*** Begin section ***

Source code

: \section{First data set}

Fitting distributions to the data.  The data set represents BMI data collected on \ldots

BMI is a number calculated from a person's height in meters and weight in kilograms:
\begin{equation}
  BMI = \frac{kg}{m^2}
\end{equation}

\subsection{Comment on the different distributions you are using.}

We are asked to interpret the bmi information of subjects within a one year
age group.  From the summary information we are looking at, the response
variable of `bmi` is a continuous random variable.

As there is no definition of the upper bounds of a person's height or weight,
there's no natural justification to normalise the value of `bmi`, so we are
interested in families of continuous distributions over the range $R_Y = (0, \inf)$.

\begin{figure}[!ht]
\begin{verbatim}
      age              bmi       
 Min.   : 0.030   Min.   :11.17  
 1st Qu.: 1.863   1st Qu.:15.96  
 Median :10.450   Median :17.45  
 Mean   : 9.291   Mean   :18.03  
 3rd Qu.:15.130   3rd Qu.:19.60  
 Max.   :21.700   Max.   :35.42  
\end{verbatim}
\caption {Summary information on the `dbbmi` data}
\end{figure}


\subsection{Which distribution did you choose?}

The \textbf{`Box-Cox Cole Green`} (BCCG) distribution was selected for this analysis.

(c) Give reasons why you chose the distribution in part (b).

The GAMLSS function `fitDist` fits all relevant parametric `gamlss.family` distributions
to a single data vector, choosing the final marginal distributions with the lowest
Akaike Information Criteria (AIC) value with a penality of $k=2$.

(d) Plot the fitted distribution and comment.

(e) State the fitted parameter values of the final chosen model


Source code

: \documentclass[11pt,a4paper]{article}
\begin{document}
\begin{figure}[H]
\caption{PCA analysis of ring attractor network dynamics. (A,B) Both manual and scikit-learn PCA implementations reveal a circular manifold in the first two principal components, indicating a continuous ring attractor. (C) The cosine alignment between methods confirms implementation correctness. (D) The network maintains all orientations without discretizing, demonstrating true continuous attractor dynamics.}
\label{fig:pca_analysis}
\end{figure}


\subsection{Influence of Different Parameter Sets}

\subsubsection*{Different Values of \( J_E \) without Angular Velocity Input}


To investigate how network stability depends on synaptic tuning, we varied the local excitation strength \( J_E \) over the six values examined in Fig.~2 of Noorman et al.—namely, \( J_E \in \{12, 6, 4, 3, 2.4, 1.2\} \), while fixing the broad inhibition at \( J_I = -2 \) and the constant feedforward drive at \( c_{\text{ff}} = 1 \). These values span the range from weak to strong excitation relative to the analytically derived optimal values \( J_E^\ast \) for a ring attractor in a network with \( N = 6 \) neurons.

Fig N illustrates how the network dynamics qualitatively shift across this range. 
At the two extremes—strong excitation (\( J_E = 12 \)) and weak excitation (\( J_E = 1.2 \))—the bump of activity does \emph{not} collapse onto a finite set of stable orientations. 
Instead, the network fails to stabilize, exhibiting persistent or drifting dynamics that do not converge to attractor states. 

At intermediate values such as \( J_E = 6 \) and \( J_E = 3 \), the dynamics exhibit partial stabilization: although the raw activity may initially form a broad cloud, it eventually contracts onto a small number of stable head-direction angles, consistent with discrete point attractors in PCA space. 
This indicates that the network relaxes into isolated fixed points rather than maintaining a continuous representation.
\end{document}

*** End section ***

§ AIM OF THE TASK: Copy out all the lines of the records that include "onto".

§ REPLY TO THE TASK:
At the two extremes—strong excitation (\( J_E = 12 \)) and weak excitation (\( J_E = 1.2 \))—the bump of activity does \emph{not} collapse onto a finite set of stable orientations. 
At intermediate values such as \( J_E = 6 \) and \( J_E = 3 \), the dynamics exhibit partial stabilization: although the raw activity may initially form a broad cloud, it eventually contracts onto a small number of stable head-direction angles, consistent with discrete point attractors in PCA space. 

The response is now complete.